Many interesting social marketing projects snake their way through the Substance studio, most of which we have a reasonable working knowledge of - but ACE's were a new one on us. This blog will take you from ACE ignorance through the research, design and production of an ACE animation.
When Andrew Bennet, a public health consultant, approached us about working on an awareness campaign about ACEs, commissioned by Public Health Wales and Blackburn and Darwen Council - we had to admit - we had no idea what the client was talking about. So time to fire up the search engines and log in to youtube.
Scoping out and researching a subject online can sometimes be tedious - there are only so many graphs, tables and contradictory opinions you can take before you start yearning for the halcyon days of a trip to the local reference library. But bear with us, the theory behind ACEs is interesting and some of the work being done around them is fascinating.
ACE's is an acronym for Adverse Childhood Experiences. During the mid to late 90s Kaiser Permanente, a health care consortium in America, conducted the first study into ACEs.

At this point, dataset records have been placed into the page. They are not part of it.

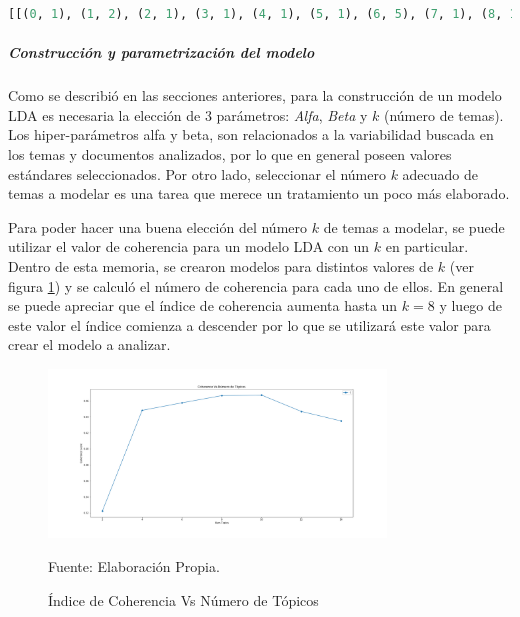     \begin{lstlisting}[language=Python]
    [[(0, 1), (1, 2), (2, 1), (3, 1), (4, 1), (5, 1), (6, 5), (7, 1), (8, 1), (9, 2), (10, 1), (11, 1), (12, 1), (13, 1), (14, 1), (15, 1), (16, 1), (17, 1), (18, 1), (19, 1), (20, 1), (21, 1), (22, 2), (23, 1), (24, 1), (25, 1), (26, 1), (27, 1), (28, 1), (29, 1), (30, 1), (31, 1), (32, 1), (33, 1), (34, 1), (35, 1), (36, 1), (37, 1), (38, 1), (39, 1), (40, 1), (41, 1), (42, 1), (43, 1), (44, 1), (45, 1), (46, 1), (47, 1), (48, 1), (49, 1), (50, 1)]]
    \end{lstlisting}
    
    \subparagraph{Construcción y parametrización del  modelo}
    \subparagraph*{}
    
    Como se describió en las secciones anteriores, para la construcción de un modelo LDA es necesaria la elección de 3 parámetros: \textit{Alfa}, \textit{Beta} y $k$ (número de temas). Los hiper-parámetros alfa y beta, son relacionados a la variabilidad buscada en los temas y documentos analizados, por lo que en general poseen valores estándares seleccionados. Por otro lado, seleccionar el número $k$ adecuado de temas a modelar es una tarea que merece un tratamiento un poco más elaborado. 
    
    Para poder hacer una buena elección del número $k$ de temas a modelar, se puede utilizar el valor de coherencia para un modelo LDA con un $k$ en particular. Dentro de esta memoria, se crearon modelos para distintos valores de $k$ (ver figura \ref{fig:Coherence}) y se calculó el número de coherencia para cada uno de ellos. En general se puede apreciar que el índice de coherencia aumenta hasta un $k=8$ y luego de este valor el índice comienza a descender por lo que se utilizará este valor para crear el modelo a analizar.
    
    \begin{figure}[h!]
        \centering
        \includegraphics[width=0.8\textwidth]{figures/LDA/Coherence.png}
        \caption{\label{fig:Coherence} Índice de Coherencia Vs Número de Tópicos} Fuente: Elaboración Propia.
    \end{figure}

It was groundbreaking research that looked at how ten types of childhood trauma affected long-term health.
Traumas included: physical, emotional and sexual abuse; physical and emotional neglect; living with a family member who’s addicted to alcohol or other substances, or who’s depressed or has other mental illnesses; experiencing parental divorce or separation; having a family member who’s in jail, and witnessing a parent being abused.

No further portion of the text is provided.